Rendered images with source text
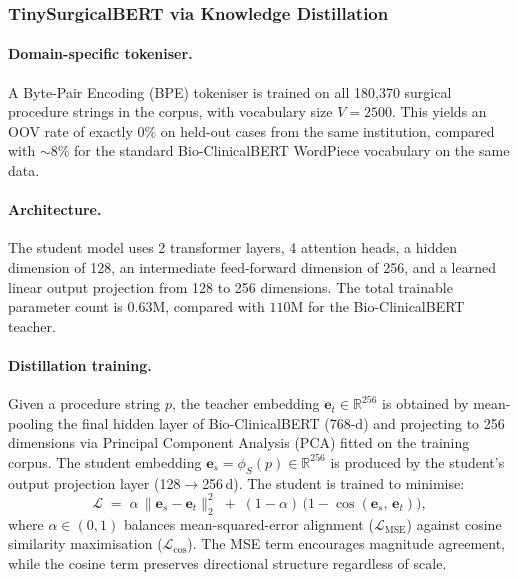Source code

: \documentclass[3p]{elsarticle}
\begin{document}
\subsubsection{TinySurgicalBERT via Knowledge Distillation}
\label{sec:kd}

\paragraph{Domain-specific tokeniser.}
A Byte-Pair Encoding (BPE) tokeniser is trained on all 180,370 surgical procedure strings in the corpus, with vocabulary size $V = 2500$. This yields an OOV rate of exactly $0\%$ on held-out cases from the same institution, compared with $\sim\!8\%$ for the standard Bio-ClinicalBERT WordPiece vocabulary on the same data.

\paragraph{Architecture.}
The student model uses 2 transformer layers, 4 attention heads, a hidden dimension of 128, an intermediate feed-forward dimension of 256, and a learned linear output projection from 128 to 256 dimensions. The total trainable parameter count is $0.63\text{M}$, compared with $110\text{M}$ for the Bio-ClinicalBERT teacher.

\paragraph{Distillation training.}
Given a procedure string $p$, the teacher embedding $\mathbf{e}_t \in \mathbb{R}^{256}$ is obtained by mean-pooling the final hidden layer of Bio-ClinicalBERT (768-d) and projecting to 256 dimensions via Principal Component Analysis (PCA) fitted on the training corpus. The student embedding $\mathbf{e}_s = \phi_S(p) \in \mathbb{R}^{256}$ is produced by the student's output projection layer (128$\to$256\,d). The student is trained to minimise:
\begin{equation}
  \mathcal{L} \;=\;
    \alpha\,\bigl\lVert \mathbf{e}_s - \mathbf{e}_t \bigr\rVert_2^2
    \;+\;
    (1-\alpha)\,\bigl(1 - \cos(\mathbf{e}_s,\,\mathbf{e}_t)\bigr),
  \label{eq:kd_loss}
\end{equation}
where $\alpha \in (0,1)$ balances mean-squared-error alignment ($\mathcal{L}_{\mathrm{MSE}}$) against cosine similarity maximisation ($\mathcal{L}_{\mathrm{cos}}$). The MSE term encourages magnitude agreement, while the cosine term preserves directional structure regardless of scale.
\end{document}
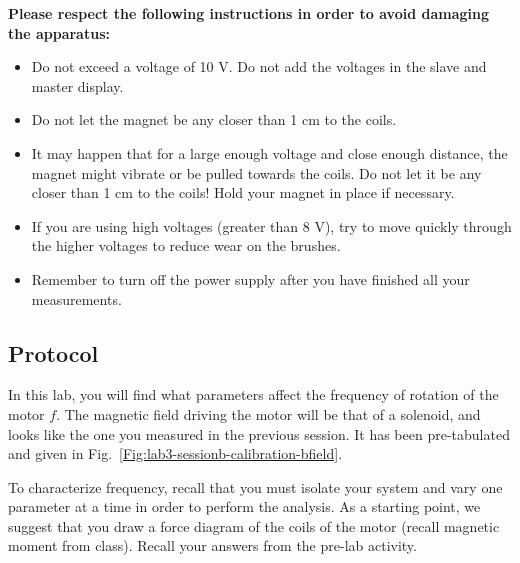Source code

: \documentclass[12pt]{report}
\begin{document}

\large \textbf{Please respect the following instructions in order to avoid damaging the apparatus:} \normalsize
\begin{itemize}
\item Do not exceed a voltage of 10 V. Do not add the voltages in the slave and master display.
\item Do not let the magnet be any closer than 1 cm to the coils.
\item It may happen that for a large enough voltage and close enough distance, the magnet might vibrate or be pulled towards the coils. Do not let it be any closer than 1 cm to the coils! Hold your magnet in place if necessary.
\item If you are using high voltages (greater than 8 V), try to move quickly through the higher voltages to reduce wear on the brushes.
\item Remember to turn off the power supply after you have finished all your measurements.
\end{itemize}


\subsection{Protocol}
In this lab, you will find what parameters affect the frequency of rotation of the motor $f$. The magnetic field driving the motor will be that of a solenoid, and looks like the one you measured in the previous session. It has been pre-tabulated and given in  Fig.~\ref{Fig:lab3-sessionb-calibration-bfield}.

To characterize frequency, recall that you must isolate your system and vary one parameter at a time in order to perform the analysis. As a starting point, we suggest that you draw a force diagram of the coils of the motor (recall magnetic moment from class). Recall your answers from the pre-lab activity.
\end{document}
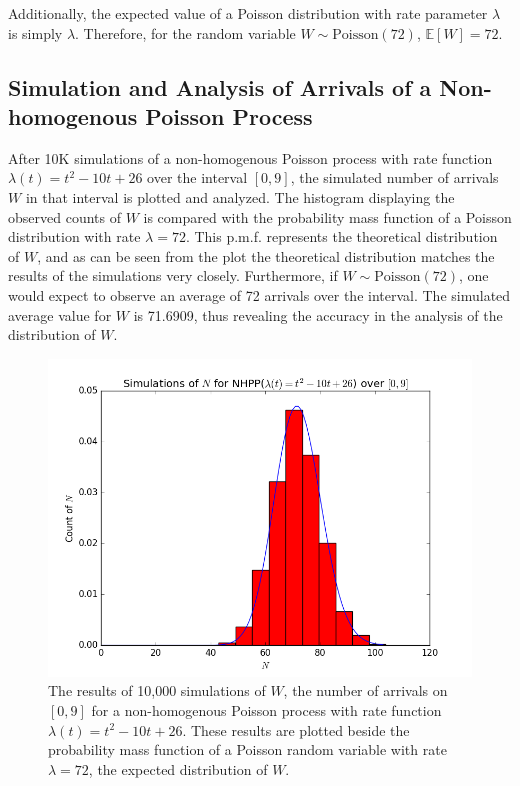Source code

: \documentclass[11pt, oneside]{article}   	%
\begin{document}
Additionally, the expected value of a Poisson distribution with rate parameter $\lambda$ is simply $\lambda$. Therefore, for the random variable $W \sim \text{Poisson}(72)$, $\mathbb{E}[W]=72$.

\subsection{Simulation and Analysis of Arrivals of a Non-homogenous Poisson Process}
After 10K simulations of a non-homogenous Poisson process with rate function $\lambda(t) =t^2-10t+26$ over the interval $[0,9]$, the simulated number of arrivals $W$ in that interval is plotted and analyzed. The histogram displaying the observed counts of $W$ is compared with the probability mass function of a Poisson distribution with rate $\lambda = 72$. This p.m.f. represents the theoretical distribution of $W$, and as can be seen from the plot the theoretical distribution matches the results of the simulations very closely. Furthermore, if $W \sim \text{Poisson}(72)$, one would expect to observe an average of 72 arrivals over the interval. The simulated average value for $W$ is 71.6909, thus revealing the accuracy in the analysis of the distribution of $W$.
\begin{figure}[H]
\includegraphics[scale=.5]{nhpp_n}
\caption{The results of 10,000 simulations of $W$, the number of arrivals on $[0,9]$ for a non-homogenous Poisson process with rate function $\lambda(t)=t^2-10t+26$. These results are plotted beside the probability mass function of a Poisson random variable with rate $\lambda=72$, the expected distribution of $W$.}
\label{fig:x}
\end{figure}
\end{document}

What you should do:
Reproduce all of the data exactly, omitting each picture it holds.

Reply:
Source code

: \documentclass[3p]{elsarticle}
\begin{document}
\subsubsection{TinySurgicalBERT via Knowledge Distillation}
\label{sec:kd}

\paragraph{Domain-specific tokeniser.}
A Byte-Pair Encoding (BPE) tokeniser is trained on all 180,370 surgical procedure strings in the corpus, with vocabulary size $V = 2500$. This yields an OOV rate of exactly $0\%$ on held-out cases from the same institution, compared with $\sim\!8\%$ for the standard Bio-ClinicalBERT WordPiece vocabulary on the same data.

\paragraph{Architecture.}
The student model uses 2 transformer layers, 4 attention heads, a hidden dimension of 128, an intermediate feed-forward dimension of 256, and a learned linear output projection from 128 to 256 dimensions. The total trainable parameter count is $0.63\text{M}$, compared with $110\text{M}$ for the Bio-ClinicalBERT teacher.

\paragraph{Distillation training.}
Given a procedure string $p$, the teacher embedding $\mathbf{e}_t \in \mathbb{R}^{256}$ is obtained by mean-pooling the final hidden layer of Bio-ClinicalBERT (768-d) and projecting to 256 dimensions via Principal Component Analysis (PCA) fitted on the training corpus. The student embedding $\mathbf{e}_s = \phi_S(p) \in \mathbb{R}^{256}$ is produced by the student's output projection layer (128$\to$256\,d). The student is trained to minimise:
\begin{equation}
  \mathcal{L} \;=\;
    \alpha\,\bigl\lVert \mathbf{e}_s - \mathbf{e}_t \bigr\rVert_2^2
    \;+\;
    (1-\alpha)\,\bigl(1 - \cos(\mathbf{e}_s,\,\mathbf{e}_t)\bigr),
  \label{eq:kd_loss}
\end{equation}
where $\alpha \in (0,1)$ balances mean-squared-error alignment ($\mathcal{L}_{\mathrm{MSE}}$) against cosine similarity maximisation ($\mathcal{L}_{\mathrm{cos}}$). The MSE term encourages magnitude agreement, while the cosine term preserves directional structure regardless of scale.
\end{document}
Source code

: \documentclass[12pt]{report}
\begin{document}

\large \textbf{Please respect the following instructions in order to avoid damaging the apparatus:} \normalsize
\begin{itemize}
\item Do not exceed a voltage of 10 V. Do not add the voltages in the slave and master display.
\item Do not let the magnet be any closer than 1 cm to the coils.
\item It may happen that for a large enough voltage and close enough distance, the magnet might vibrate or be pulled towards the coils. Do not let it be any closer than 1 cm to the coils! Hold your magnet in place if necessary.
\item If you are using high voltages (greater than 8 V), try to move quickly through the higher voltages to reduce wear on the brushes.
\item Remember to turn off the power supply after you have finished all your measurements.
\end{itemize}


\subsection{Protocol}
In this lab, you will find what parameters affect the frequency of rotation of the motor $f$. The magnetic field driving the motor will be that of a solenoid, and looks like the one you measured in the previous session. It has been pre-tabulated and given in  Fig.~\ref{Fig:lab3-sessionb-calibration-bfield}.

To characterize frequency, recall that you must isolate your system and vary one parameter at a time in order to perform the analysis. As a starting point, we suggest that you draw a force diagram of the coils of the motor (recall magnetic moment from class). Recall your answers from the pre-lab activity.
\end{document}
Source code

: \documentclass[11pt, oneside]{article}   	%
\begin{document}
Additionally, the expected value of a Poisson distribution with rate parameter $\lambda$ is simply $\lambda$. Therefore, for the random variable $W \sim \text{Poisson}(72)$, $\mathbb{E}[W]=72$.

\subsection{Simulation and Analysis of Arrivals of a Non-homogenous Poisson Process}
After 10K simulations of a non-homogenous Poisson process with rate function $\lambda(t) =t^2-10t+26$ over the interval $[0,9]$, the simulated number of arrivals $W$ in that interval is plotted and analyzed. The histogram displaying the observed counts of $W$ is compared with the probability mass function of a Poisson distribution with rate $\lambda = 72$. This p.m.f. represents the theoretical distribution of $W$, and as can be seen from the plot the theoretical distribution matches the results of the simulations very closely. Furthermore, if $W \sim \text{Poisson}(72)$, one would expect to observe an average of 72 arrivals over the interval. The simulated average value for $W$ is 71.6909, thus revealing the accuracy in the analysis of the distribution of $W$.
\begin{figure}[H]
\includegraphics[scale=.5]{nhpp_n}
\caption{The results of 10,000 simulations of $W$, the number of arrivals on $[0,9]$ for a non-homogenous Poisson process with rate function $\lambda(t)=t^2-10t+26$. These results are plotted beside the probability mass function of a Poisson random variable with rate $\lambda=72$, the expected distribution of $W$.}
\label{fig:x}
\end{figure}
\end{document}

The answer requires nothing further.